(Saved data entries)
BEGIN

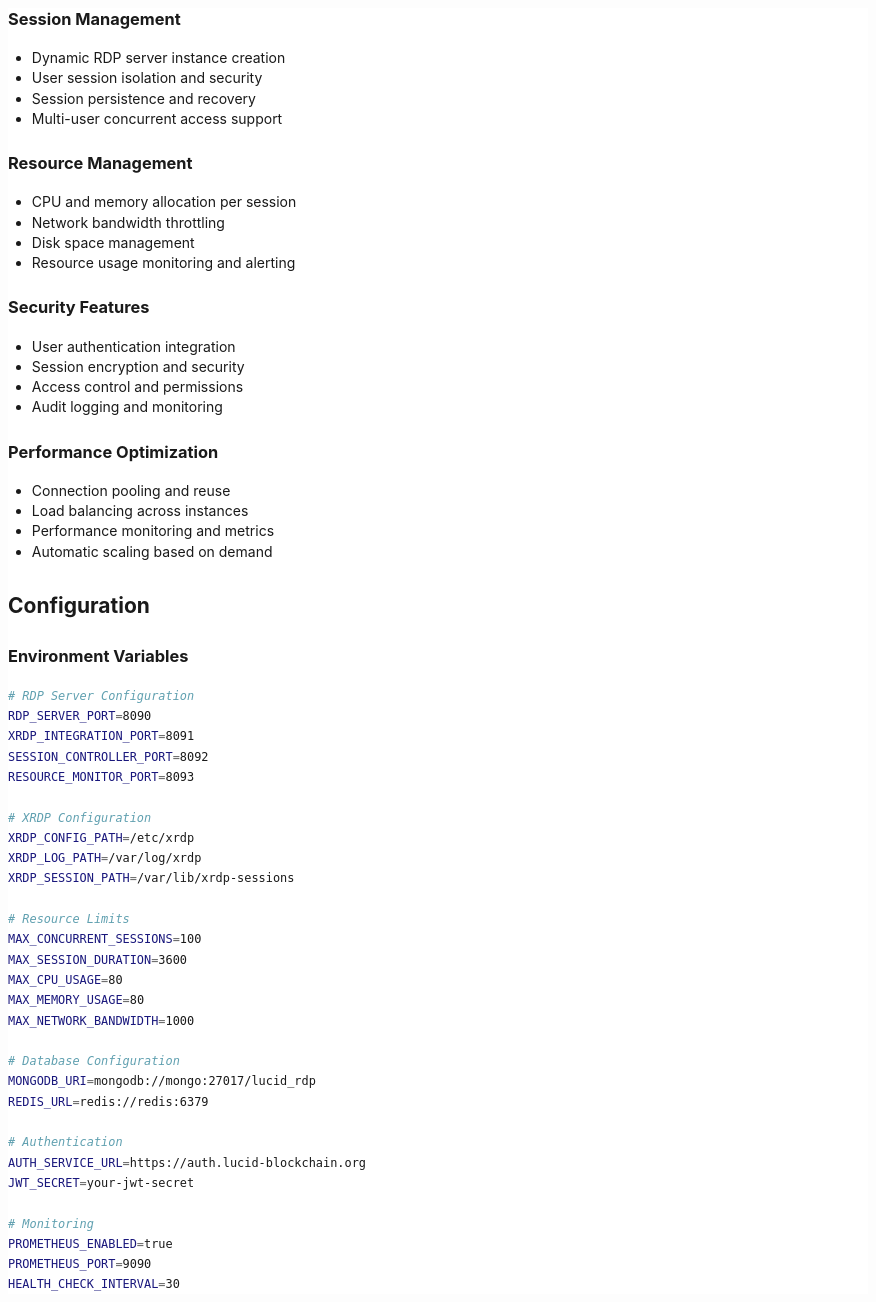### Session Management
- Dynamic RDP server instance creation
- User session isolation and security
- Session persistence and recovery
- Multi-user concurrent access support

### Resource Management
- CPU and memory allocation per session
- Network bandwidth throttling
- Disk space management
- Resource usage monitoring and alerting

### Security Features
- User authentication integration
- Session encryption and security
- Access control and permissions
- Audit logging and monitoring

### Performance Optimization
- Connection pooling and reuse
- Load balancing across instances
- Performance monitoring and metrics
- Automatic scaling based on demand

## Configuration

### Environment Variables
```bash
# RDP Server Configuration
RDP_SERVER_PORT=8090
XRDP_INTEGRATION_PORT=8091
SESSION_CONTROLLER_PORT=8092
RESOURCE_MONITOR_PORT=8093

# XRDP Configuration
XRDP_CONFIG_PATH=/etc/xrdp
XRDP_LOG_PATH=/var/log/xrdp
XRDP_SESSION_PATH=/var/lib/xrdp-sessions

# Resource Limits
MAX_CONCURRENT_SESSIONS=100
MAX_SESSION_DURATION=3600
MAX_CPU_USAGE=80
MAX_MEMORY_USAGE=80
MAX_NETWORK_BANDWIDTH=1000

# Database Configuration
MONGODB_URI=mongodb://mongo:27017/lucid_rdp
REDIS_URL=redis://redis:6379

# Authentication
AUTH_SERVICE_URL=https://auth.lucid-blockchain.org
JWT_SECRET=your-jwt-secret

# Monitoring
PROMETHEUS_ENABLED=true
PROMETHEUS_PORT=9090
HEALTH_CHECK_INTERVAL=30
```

END

- [YOUR ASSIGNMENT]: Please give every line above again word for word, apart from the pictures.

- [WRITTEN ANSWER]:
### Session Management
- Dynamic RDP server instance creation
- User session isolation and security
- Session persistence and recovery
- Multi-user concurrent access support

### Resource Management
- CPU and memory allocation per session
- Network bandwidth throttling
- Disk space management
- Resource usage monitoring and alerting

### Security Features
- User authentication integration
- Session encryption and security
- Access control and permissions
- Audit logging and monitoring

### Performance Optimization
- Connection pooling and reuse
- Load balancing across instances
- Performance monitoring and metrics
- Automatic scaling based on demand

## Configuration

### Environment Variables
```bash
# RDP Server Configuration
RDP_SERVER_PORT=8090
XRDP_INTEGRATION_PORT=8091
SESSION_CONTROLLER_PORT=8092
RESOURCE_MONITOR_PORT=8093

# XRDP Configuration
XRDP_CONFIG_PATH=/etc/xrdp
XRDP_LOG_PATH=/var/log/xrdp
XRDP_SESSION_PATH=/var/lib/xrdp-sessions

# Resource Limits
MAX_CONCURRENT_SESSIONS=100
MAX_SESSION_DURATION=3600
MAX_CPU_USAGE=80
MAX_MEMORY_USAGE=80
MAX_NETWORK_BANDWIDTH=1000

# Database Configuration
MONGODB_URI=mongodb://mongo:27017/lucid_rdp
REDIS_URL=redis://redis:6379

# Authentication
AUTH_SERVICE_URL=https://auth.lucid-blockchain.org
JWT_SECRET=your-jwt-secret

# Monitoring
PROMETHEUS_ENABLED=true
PROMETHEUS_PORT=9090
HEALTH_CHECK_INTERVAL=30
```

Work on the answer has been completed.